I

SANDPOINT

El firmamento, como gigantesco fanal de cristal azul colocado sobre el mar, comenzaba a palidecer hacia el levante y a teñirse de ese suave rosicler que recuerda las mejillas de una niña de quince abriles. El océano simulaba un lecho de brillantes esmeraldas levemente rizado por la brisa, y a los primeros rayos del sol naciente las crestas de sus ondas parecían acribilladas por millones de saetas de oro. Del lado de la tierra se dibujaba en elegante curva la línea gris de la playa que se dilata desde la Chacarita hasta la Punta; y paralela a ella, la nívea raya de las olas que iban a morir estruendosamente en la arena. Al Norte cerraban el cuadro filas de montañas de color azul lechoso, única nota melancólica del paisaje, pues sus nieblas, las selvas impenetrables que las cubren y sus agrestes picachos no hollados por la planta del explorador, traen a la mente la imagen de algo salvaje, hirsuto y amenazante, miasmas mortíferos de ciénagas, miradas de venenosos reptiles en acecho debajo de la maleza, millares de bestias feroces, indios indómitos ocultos detrás de los árboles con la flecha en el arco; algo, en fin, vago e indefinible que recuerda al hombre que si en las gastadas tierras europeas ha logrado dominar a la Naturaleza, en las americanas ella se impone a nuestra pequeñez con Incontrastable Imperio.

La ciudad recostada en un fondo de verdura comenzaba a dar señales de vida: elevábanse de las chimeneas espirales de humo, oíanse silbatos de fábricas y pitazos de máquinas y como juguetes diminutos veíanse deslizarse los trenes a lo largo de la costa. Grande animación reinaba en el muelle que en línea recta penetra en el mar algo más de media milla, símbolo de la voluntad humana que se adueña de los más rebeldes elementos. Oíase el rechinar de las grúas, los resoplidos del vapor y el traqueteo de las gasolinas; y las velas de las barcas pescadoras se inflaban, salpicando de manchas blancas la verdosa llanura del océano.

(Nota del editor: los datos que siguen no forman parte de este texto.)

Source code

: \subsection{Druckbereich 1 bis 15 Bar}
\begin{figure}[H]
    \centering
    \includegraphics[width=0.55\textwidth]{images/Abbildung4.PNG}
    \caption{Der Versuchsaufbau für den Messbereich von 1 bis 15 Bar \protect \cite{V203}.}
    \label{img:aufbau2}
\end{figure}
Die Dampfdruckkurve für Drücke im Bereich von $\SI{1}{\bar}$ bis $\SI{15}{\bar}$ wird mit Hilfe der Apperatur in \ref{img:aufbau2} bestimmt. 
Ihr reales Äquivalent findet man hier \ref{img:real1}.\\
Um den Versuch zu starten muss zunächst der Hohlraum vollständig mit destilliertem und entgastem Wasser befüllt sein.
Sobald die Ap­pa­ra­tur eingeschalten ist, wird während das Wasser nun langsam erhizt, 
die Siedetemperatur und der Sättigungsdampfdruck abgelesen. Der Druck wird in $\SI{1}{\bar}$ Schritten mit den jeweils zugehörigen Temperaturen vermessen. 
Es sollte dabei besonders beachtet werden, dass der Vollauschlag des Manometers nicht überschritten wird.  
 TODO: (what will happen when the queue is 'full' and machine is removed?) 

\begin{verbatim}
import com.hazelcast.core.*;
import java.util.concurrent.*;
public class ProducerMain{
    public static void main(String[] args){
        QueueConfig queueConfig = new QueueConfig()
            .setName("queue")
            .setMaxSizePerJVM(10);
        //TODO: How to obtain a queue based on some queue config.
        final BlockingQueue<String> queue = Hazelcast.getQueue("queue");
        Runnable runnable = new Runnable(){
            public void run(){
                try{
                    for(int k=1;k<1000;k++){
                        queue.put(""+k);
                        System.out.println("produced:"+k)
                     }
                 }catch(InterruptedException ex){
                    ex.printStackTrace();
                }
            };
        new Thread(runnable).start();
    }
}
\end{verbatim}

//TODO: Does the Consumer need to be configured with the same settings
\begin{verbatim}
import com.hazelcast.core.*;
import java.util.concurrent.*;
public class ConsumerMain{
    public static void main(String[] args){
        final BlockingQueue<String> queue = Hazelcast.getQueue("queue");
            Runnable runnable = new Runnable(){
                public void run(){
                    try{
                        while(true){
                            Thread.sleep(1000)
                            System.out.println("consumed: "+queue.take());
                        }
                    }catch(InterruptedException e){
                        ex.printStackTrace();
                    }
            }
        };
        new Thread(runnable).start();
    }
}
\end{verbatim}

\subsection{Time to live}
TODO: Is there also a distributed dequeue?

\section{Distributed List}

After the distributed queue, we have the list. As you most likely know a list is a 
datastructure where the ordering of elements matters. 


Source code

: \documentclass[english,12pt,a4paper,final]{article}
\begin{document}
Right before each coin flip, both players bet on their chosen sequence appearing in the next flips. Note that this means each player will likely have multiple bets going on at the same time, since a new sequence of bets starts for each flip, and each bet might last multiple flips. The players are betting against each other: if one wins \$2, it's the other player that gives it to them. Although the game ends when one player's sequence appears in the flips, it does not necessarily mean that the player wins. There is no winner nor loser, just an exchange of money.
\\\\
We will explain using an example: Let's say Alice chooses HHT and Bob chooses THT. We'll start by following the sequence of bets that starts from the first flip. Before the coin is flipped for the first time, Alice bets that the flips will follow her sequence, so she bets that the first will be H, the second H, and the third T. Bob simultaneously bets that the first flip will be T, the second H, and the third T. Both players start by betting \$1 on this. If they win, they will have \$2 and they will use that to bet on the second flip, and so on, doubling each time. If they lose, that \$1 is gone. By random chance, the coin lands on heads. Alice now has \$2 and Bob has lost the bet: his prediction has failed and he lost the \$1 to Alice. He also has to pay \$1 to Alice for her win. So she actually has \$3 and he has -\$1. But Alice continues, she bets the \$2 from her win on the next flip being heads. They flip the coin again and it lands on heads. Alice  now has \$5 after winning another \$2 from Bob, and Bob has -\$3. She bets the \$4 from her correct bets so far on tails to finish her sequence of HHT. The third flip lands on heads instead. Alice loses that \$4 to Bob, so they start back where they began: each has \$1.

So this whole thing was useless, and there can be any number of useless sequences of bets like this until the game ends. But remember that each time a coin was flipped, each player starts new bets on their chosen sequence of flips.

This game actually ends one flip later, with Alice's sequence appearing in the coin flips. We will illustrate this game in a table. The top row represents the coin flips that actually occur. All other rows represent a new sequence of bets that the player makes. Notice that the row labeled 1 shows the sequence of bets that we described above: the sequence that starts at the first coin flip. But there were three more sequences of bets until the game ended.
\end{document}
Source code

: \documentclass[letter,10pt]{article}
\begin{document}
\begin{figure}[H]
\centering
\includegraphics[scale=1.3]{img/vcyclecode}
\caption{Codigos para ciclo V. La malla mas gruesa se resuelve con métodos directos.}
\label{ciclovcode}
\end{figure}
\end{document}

Lejos del muelle se columpiaban perezosamente los tres monstruosos acorazados como ballenas dormidas, blancos, monótonos, con esa majestad que da la fuerza y esa tranquilidad de los leones en reposo. Los colosales cañones gemelos de sus torres blindadas relucían como espadas bruñidas; y en las cofas, erizadas de ametralladoras, chispeaban los lentes de los telescopios que registraban el horizonte.

Desde el extremo del muelle podían leerse a simple vista los nombres de los barcos, estampados en grandes letras de oro en la proa: Nicaragua, Puerto Rico, Haití.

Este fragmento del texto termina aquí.